Intervention de Alima Boumediene-Thiery

Réunion du 5 mars 2009 à 9h45
Loi pénitentiaire — Article 15 bis, amendement 25

Photo de Alima Boumediene-ThieryAlima Boumediene-Thiery :

Ces deux amendements ont pour objet d’introduire la notion de respect de l’intimité du détenu, malheureusement absente de cet article. L’amendement n° 25 rectifié bis a trait aux unités de vie familiale, les UVF, et aux parloirs familiaux, alors que l’amendement n° 26 rectifié ne concerne que les UVF.

Il est important de préciser dans la loi que les visites familiales s’exercent dans le respect par l’administration pénitentiaire de l’intimité du détenu. Je vous renvoie, mes chers collègues, aux excellentes études produites par l’Observatoire international des prisons, l’OIP. On y apprend que la France a beaucoup de progrès à faire sur cette question, en comparaison d’autres pays.

Par exemple, la Suède, l’Espagne ou le Canada ont mis en place des espaces où les détenus peuvent se soustraire à toute surveillance durant quelques heures pour recevoir leur famille. D’autres pays, comme la Lituanie ou la République tchèque prévoient même une durée de plusieurs jours. Le détenu doit pouvoir recevoir sa famille à l’abri du regard des surveillants. Ces moments sacrés permettent à un détenu de poursuivre sa vie familiale, voire sexuelle.

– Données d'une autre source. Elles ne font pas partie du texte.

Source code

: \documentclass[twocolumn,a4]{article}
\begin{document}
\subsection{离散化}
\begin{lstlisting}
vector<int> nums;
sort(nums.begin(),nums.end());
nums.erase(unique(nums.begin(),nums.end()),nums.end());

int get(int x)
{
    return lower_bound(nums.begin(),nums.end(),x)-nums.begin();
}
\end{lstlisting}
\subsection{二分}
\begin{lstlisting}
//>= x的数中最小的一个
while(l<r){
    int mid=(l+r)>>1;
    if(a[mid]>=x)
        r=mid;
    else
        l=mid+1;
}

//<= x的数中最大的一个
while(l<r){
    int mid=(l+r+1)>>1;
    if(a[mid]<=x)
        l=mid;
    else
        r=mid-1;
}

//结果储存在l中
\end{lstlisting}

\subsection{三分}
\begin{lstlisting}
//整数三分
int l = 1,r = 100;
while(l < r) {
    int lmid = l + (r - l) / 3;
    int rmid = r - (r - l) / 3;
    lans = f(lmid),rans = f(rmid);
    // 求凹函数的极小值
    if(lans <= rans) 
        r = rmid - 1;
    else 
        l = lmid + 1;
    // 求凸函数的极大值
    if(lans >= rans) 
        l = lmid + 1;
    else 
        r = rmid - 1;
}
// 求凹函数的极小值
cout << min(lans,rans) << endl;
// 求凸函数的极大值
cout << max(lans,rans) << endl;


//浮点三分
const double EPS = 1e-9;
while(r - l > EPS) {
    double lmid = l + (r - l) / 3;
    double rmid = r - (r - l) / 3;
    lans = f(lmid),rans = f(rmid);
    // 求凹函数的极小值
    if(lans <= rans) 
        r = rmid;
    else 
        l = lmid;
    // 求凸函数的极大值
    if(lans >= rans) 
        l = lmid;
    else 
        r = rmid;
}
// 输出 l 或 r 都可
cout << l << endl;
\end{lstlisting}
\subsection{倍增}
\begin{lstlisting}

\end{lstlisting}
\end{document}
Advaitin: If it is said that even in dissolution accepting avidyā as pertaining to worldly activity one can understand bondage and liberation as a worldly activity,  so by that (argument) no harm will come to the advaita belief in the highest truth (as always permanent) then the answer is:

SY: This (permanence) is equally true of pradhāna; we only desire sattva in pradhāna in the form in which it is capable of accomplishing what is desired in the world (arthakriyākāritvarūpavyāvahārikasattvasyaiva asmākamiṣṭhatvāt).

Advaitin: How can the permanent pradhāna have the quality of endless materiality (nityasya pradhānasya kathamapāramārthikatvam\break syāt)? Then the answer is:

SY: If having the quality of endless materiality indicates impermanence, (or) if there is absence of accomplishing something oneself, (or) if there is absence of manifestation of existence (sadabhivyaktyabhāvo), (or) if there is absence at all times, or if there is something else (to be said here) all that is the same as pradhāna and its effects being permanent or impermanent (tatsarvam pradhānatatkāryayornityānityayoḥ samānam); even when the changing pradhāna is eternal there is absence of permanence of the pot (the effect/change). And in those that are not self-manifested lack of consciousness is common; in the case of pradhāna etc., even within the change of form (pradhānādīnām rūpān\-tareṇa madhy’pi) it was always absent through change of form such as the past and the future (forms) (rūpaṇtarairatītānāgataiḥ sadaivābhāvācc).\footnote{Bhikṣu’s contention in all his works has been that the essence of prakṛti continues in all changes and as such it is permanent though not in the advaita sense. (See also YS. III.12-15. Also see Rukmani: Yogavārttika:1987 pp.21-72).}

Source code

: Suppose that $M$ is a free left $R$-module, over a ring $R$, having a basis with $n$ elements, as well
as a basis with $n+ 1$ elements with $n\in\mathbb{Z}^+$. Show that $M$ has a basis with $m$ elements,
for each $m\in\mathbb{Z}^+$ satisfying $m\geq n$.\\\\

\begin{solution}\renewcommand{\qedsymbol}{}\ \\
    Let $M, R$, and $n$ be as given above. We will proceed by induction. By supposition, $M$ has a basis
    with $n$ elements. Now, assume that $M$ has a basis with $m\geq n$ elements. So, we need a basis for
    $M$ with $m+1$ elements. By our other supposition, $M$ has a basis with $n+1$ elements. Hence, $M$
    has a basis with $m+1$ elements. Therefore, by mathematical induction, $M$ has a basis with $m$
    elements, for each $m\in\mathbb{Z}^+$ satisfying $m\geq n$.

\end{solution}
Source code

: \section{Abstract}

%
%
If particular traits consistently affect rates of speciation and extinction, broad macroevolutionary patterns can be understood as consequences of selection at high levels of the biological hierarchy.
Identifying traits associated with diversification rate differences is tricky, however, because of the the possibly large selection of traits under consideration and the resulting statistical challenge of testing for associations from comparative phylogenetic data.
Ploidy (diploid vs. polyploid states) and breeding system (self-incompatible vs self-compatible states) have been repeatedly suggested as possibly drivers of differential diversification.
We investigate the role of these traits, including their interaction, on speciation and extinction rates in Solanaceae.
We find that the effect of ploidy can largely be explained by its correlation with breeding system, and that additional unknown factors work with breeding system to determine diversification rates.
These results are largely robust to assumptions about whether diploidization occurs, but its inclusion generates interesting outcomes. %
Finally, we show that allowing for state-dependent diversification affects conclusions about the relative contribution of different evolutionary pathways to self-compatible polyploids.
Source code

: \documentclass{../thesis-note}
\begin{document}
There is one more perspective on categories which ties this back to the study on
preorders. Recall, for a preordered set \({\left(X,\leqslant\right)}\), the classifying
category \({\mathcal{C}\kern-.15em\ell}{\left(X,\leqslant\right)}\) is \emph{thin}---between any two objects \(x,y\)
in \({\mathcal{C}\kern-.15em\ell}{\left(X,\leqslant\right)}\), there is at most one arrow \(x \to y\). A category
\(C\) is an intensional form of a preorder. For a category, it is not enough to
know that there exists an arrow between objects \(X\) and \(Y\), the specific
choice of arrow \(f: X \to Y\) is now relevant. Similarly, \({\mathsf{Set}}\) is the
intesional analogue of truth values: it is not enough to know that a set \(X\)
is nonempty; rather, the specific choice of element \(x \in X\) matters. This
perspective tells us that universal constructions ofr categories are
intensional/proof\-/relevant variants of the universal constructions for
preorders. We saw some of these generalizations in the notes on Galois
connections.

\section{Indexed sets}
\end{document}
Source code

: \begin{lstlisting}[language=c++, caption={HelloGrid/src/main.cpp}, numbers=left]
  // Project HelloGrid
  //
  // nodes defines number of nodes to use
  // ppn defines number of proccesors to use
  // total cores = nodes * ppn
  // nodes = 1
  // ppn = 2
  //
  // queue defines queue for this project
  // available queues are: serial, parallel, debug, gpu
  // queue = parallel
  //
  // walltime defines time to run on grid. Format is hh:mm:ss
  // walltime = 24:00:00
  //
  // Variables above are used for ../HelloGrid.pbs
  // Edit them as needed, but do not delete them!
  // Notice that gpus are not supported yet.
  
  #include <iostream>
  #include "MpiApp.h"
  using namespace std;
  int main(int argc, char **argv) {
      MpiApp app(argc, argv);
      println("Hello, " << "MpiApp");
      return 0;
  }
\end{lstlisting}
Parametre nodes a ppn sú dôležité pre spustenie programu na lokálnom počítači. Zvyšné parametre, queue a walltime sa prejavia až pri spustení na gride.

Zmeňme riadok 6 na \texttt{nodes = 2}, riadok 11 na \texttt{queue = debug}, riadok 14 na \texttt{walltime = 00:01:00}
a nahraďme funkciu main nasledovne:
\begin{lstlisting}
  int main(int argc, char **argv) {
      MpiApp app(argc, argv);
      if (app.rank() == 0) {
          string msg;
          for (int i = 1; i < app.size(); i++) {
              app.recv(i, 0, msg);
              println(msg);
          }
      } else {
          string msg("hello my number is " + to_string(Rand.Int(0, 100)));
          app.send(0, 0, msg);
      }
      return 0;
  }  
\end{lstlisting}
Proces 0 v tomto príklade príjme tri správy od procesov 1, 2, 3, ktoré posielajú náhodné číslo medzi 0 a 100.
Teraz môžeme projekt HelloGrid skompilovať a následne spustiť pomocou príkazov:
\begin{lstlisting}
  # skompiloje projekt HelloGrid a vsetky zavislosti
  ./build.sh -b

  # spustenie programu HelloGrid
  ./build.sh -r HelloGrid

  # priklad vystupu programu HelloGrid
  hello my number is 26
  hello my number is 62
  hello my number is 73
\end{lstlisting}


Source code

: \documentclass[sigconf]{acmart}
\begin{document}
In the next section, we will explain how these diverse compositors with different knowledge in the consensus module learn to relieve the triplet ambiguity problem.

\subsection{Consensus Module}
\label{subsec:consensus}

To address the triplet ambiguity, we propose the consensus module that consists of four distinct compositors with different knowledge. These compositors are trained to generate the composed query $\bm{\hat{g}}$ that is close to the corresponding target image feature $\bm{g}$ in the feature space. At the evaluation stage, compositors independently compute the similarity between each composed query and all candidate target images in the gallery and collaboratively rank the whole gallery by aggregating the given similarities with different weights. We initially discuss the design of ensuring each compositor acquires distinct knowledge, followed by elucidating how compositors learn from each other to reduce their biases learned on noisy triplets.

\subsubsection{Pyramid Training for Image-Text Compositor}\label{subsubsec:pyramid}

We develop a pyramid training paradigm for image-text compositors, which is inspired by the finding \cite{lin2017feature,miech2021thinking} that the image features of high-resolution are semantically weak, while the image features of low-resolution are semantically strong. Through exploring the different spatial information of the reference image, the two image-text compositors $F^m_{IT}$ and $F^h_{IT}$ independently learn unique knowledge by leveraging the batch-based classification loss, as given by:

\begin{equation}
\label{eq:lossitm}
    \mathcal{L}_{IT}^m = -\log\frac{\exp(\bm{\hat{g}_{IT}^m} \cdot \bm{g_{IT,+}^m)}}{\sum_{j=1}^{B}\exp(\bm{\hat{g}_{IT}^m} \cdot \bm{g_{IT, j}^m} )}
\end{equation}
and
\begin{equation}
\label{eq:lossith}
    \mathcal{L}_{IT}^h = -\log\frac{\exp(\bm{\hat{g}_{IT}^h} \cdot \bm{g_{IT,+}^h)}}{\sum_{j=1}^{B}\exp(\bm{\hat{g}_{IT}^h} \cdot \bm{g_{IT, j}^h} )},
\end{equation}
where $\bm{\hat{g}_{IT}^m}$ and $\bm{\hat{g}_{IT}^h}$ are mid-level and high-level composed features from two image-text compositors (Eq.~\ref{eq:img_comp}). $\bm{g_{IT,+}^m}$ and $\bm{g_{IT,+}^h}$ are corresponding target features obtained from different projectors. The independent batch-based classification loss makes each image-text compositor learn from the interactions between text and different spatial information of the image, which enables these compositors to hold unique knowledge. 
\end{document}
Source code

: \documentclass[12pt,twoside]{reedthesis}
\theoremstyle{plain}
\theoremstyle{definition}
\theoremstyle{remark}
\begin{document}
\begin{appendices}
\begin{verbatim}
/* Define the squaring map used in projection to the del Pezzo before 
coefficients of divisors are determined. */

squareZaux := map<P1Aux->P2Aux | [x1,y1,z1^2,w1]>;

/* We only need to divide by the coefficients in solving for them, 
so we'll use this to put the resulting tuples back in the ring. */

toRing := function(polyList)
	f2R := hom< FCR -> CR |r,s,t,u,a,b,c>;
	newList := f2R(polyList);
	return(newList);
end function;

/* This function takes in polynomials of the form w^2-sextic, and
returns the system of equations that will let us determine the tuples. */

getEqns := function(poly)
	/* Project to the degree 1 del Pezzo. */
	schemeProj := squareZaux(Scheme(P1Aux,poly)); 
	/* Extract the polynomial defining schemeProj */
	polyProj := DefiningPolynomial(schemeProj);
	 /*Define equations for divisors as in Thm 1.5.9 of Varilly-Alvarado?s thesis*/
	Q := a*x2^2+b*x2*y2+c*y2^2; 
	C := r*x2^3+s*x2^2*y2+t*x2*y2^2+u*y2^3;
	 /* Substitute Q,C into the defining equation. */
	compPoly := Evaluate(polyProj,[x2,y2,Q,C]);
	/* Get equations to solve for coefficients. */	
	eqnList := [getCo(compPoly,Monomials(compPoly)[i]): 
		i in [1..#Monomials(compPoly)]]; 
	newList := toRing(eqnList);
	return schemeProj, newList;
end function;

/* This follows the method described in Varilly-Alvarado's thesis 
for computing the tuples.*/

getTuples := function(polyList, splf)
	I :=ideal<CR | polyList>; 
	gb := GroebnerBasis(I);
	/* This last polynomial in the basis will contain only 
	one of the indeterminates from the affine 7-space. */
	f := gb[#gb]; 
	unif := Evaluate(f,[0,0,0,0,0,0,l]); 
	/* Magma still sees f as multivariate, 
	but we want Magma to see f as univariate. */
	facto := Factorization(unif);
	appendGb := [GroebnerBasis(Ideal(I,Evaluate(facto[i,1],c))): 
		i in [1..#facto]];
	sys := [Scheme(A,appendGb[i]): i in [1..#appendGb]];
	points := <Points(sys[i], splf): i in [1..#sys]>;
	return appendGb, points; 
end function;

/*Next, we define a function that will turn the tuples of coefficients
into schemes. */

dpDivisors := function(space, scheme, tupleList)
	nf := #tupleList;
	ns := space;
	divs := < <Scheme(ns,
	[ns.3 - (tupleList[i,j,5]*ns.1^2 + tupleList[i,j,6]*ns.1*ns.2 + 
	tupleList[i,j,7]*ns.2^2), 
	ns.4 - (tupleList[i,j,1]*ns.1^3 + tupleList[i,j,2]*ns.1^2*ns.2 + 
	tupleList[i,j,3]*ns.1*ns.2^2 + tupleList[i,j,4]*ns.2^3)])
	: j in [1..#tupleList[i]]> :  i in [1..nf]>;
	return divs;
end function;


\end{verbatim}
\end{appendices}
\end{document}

Je vous le rappelle, le droit à une vie sexuelle fait partie intégrante du droit à l’intégrité physique et morale des détenus, selon la jurisprudence de la Cour européenne des droits de l’homme. Ce droit doit donc être protégé. Est-il normal qu’un détenu se voie infliger une sanction de quinze jours d’isolement, voire de deux mois de suppression de visites, pour s’être livré à des contacts sexuels avec sa compagne lors d’un parloir ?

Il faut aujourd’hui mettre un terme à cette hypocrisie et briser le tabou qui entoure la sexualité en prison. Finissons-en avec ce déni : les relations sexuelles ont lieu aujourd’hui, malgré tous les risques de sanction, dans des conditions déplorables, en tout cas loin de la dignité humaine, dont nous avons parlé si longuement hier.

Cessons également de penser que le respect de l’intimité du détenu est incompatible avec la préservation de la sécurité des établissements : c’est faux ! Comme le soulignait la commission Canivet dans son rapport de 2000, « l’artificielle opposition si souvent faite entre sécurité et humanisation des prisons est à récuser sans merci, dès lors que l’une et l’autre peuvent parfaitement cheminer de pair ».

Nous devons aujourd’hui rompre le tabou de la sexualité en prison et ne plus chercher de prétextes : l’administration doit trouver les moyens de mieux développer une politique adaptée de prévention contre la transmission du VIH ou contre les violences sexuelles en détention.

C’est la raison pour laquelle nous vous proposons d’inscrire le principe du respect de l’intimité du détenu dans l’article 15 bis.